* [WORK ORDER]:
Note every line in the entries that contains the string "item", and copy it.

=== RECORDED INFORMATION ===

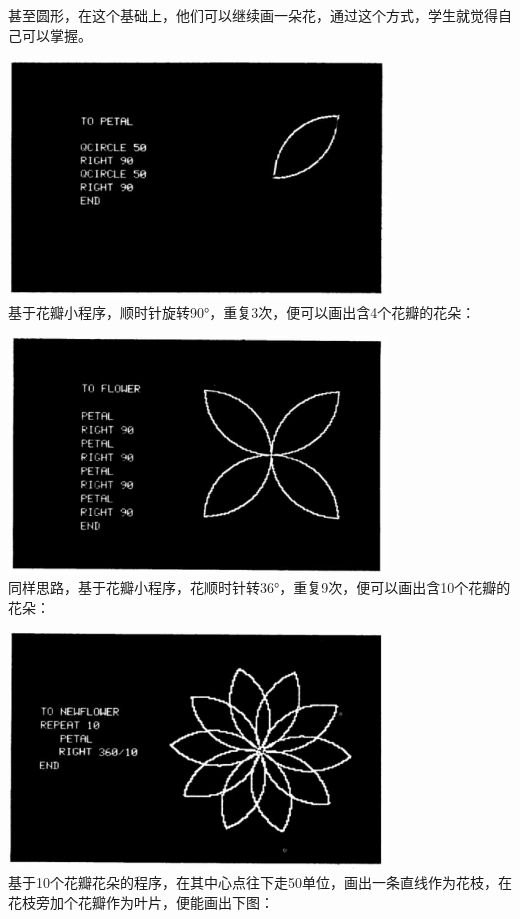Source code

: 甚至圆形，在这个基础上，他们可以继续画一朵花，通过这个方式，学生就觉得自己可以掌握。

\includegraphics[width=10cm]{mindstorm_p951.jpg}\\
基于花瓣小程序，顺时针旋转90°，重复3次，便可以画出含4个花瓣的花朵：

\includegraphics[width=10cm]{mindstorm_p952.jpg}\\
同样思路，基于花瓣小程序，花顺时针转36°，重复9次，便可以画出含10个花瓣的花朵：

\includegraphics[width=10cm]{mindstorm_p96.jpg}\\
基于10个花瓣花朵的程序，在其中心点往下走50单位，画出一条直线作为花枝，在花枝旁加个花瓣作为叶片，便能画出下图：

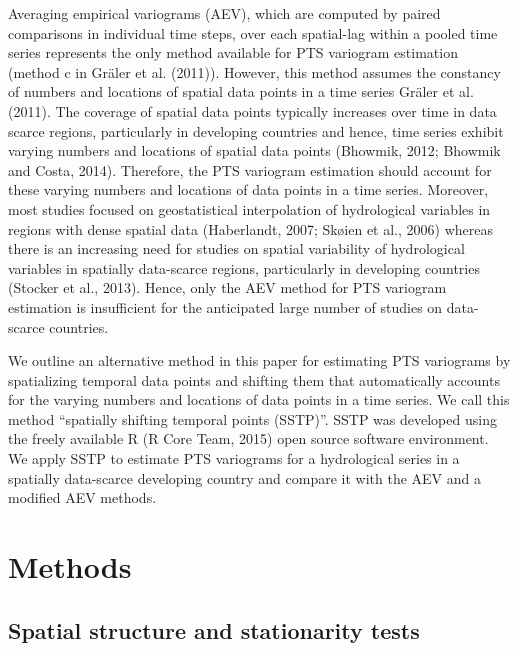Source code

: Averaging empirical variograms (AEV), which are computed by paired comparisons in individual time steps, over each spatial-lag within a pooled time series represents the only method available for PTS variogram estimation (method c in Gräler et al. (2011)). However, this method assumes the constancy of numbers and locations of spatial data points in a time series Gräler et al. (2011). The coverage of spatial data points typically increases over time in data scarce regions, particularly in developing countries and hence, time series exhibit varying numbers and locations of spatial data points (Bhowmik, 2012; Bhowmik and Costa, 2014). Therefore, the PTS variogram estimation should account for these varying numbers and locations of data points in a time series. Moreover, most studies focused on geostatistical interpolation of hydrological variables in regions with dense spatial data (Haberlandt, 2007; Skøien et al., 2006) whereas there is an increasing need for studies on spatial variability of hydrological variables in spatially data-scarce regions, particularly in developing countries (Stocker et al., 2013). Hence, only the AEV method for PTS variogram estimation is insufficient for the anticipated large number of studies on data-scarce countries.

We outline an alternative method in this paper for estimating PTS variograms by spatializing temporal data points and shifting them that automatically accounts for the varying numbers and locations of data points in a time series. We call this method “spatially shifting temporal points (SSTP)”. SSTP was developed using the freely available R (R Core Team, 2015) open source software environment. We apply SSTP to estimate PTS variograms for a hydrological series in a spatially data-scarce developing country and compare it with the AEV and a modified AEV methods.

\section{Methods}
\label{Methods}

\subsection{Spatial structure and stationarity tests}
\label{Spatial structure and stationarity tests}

===
=== RECORDED INFORMATION ===

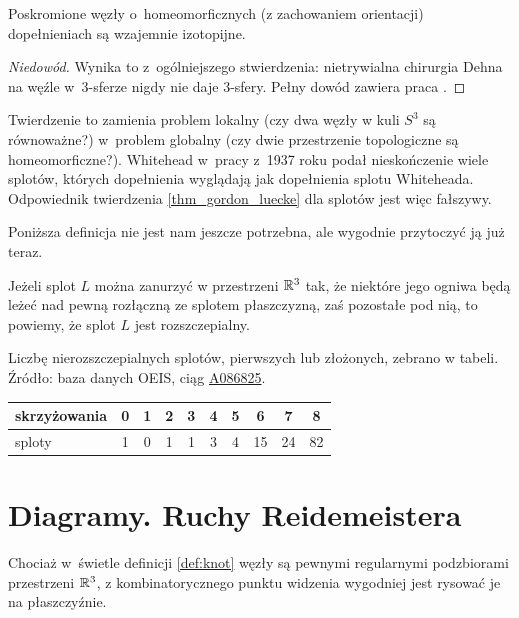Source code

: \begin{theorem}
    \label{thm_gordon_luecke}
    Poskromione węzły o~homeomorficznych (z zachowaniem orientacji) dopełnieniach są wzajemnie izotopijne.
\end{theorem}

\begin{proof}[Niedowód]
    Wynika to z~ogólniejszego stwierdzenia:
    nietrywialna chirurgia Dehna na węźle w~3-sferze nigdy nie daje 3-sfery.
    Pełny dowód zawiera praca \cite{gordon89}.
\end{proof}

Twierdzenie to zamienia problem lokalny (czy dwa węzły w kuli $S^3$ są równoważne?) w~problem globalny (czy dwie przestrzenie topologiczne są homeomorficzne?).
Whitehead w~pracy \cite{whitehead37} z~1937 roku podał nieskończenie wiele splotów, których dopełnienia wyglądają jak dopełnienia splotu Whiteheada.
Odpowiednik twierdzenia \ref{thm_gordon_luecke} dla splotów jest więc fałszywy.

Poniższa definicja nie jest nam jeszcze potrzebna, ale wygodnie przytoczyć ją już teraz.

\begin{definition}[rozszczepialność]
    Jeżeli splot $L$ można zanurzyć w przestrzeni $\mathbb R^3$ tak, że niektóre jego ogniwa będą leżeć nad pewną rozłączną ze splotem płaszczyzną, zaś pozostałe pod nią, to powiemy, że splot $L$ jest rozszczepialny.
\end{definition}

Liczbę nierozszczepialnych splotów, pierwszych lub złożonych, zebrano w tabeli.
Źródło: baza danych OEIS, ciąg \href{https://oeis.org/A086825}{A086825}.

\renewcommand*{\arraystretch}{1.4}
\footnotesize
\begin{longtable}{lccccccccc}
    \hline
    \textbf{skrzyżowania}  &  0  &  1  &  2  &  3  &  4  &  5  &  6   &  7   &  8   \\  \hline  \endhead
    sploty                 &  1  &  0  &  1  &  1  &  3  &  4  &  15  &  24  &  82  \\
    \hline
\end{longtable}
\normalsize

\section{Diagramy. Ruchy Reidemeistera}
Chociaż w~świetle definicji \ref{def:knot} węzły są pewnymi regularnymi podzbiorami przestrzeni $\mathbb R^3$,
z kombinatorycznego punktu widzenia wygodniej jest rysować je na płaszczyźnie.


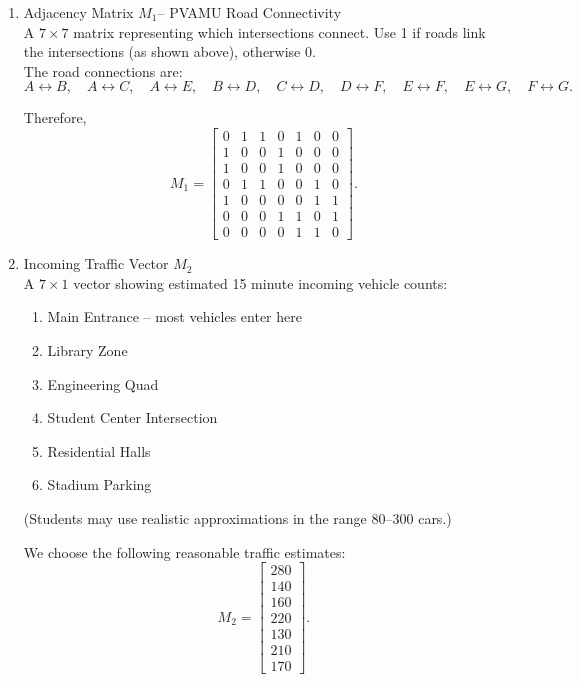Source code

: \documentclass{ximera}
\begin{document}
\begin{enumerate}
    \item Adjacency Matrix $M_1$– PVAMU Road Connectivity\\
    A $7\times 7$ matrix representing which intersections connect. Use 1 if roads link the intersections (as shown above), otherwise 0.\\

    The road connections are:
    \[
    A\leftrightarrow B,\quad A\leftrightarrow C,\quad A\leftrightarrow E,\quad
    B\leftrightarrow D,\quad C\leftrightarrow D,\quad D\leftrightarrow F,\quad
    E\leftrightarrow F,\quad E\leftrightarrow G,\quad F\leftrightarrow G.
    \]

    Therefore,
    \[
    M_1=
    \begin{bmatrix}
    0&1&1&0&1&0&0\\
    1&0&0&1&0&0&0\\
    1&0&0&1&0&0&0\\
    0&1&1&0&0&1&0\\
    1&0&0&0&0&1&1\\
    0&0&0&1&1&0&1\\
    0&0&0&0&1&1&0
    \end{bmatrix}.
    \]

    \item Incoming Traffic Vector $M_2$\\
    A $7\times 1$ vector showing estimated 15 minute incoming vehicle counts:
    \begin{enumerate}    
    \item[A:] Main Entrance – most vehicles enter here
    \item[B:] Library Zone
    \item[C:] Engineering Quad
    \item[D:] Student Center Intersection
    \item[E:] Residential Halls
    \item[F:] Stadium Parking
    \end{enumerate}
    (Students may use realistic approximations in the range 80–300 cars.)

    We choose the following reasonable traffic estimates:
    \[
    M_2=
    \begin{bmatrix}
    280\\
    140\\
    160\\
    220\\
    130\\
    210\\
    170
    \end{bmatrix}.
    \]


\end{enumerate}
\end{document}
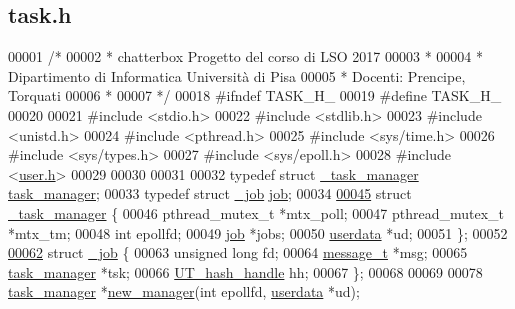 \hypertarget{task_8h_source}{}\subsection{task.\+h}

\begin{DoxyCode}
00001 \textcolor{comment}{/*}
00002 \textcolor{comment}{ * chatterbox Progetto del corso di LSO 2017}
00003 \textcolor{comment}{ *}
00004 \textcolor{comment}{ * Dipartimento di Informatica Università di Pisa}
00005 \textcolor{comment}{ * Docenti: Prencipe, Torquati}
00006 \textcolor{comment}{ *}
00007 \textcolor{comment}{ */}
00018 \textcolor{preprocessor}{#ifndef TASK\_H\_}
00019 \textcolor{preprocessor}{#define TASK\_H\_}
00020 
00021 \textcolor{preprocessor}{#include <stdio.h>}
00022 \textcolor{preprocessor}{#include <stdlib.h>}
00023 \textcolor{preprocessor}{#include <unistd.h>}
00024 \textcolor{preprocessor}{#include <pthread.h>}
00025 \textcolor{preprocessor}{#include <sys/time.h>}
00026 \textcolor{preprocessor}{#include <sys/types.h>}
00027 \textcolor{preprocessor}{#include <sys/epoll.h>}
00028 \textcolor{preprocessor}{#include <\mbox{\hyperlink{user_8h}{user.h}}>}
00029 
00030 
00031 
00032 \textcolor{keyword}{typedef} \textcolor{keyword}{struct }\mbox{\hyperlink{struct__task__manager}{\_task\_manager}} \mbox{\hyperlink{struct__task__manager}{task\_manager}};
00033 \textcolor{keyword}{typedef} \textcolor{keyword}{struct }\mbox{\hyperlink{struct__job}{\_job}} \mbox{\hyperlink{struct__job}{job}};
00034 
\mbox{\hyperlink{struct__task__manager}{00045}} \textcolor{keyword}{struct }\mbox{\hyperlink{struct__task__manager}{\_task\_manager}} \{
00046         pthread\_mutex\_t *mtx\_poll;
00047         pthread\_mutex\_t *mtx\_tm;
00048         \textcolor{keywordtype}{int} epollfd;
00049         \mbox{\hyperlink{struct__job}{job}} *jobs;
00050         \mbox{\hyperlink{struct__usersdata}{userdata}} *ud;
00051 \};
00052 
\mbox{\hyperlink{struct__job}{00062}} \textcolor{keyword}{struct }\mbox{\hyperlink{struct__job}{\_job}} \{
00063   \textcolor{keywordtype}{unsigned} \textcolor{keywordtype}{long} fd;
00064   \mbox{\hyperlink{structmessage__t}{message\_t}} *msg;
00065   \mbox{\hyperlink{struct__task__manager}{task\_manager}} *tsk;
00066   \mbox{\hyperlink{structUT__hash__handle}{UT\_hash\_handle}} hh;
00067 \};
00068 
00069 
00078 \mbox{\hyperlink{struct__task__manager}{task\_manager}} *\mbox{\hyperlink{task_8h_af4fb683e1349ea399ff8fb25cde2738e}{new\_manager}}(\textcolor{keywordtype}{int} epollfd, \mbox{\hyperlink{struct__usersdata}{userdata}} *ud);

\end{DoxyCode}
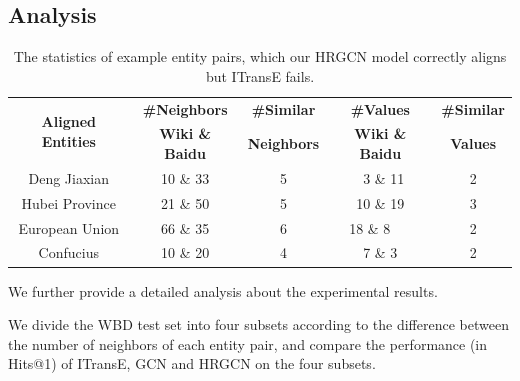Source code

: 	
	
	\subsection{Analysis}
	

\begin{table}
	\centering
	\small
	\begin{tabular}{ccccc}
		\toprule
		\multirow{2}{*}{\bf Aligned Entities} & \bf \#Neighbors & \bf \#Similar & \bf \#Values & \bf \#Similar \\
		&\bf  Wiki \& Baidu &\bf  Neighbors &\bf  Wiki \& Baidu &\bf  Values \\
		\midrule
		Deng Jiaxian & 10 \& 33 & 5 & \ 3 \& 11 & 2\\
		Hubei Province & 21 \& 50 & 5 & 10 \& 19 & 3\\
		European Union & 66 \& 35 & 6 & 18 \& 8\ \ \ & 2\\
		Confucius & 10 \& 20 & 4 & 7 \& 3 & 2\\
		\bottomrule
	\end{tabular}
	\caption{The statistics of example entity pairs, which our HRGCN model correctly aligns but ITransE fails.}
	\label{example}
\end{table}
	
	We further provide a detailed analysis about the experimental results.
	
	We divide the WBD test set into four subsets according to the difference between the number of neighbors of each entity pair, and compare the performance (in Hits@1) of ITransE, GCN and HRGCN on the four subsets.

===

* [RESPONSE]:
    \item Adjacency Matrix $M_1$– PVAMU Road Connectivity\\
    \item Incoming Traffic Vector $M_2$\\
    \item[A:] Main Entrance – most vehicles enter here
    \item[B:] Library Zone
    \item[C:] Engineering Quad
    \item[D:] Student Center Intersection
    \item[E:] Residential Halls
    \item[F:] Stadium Parking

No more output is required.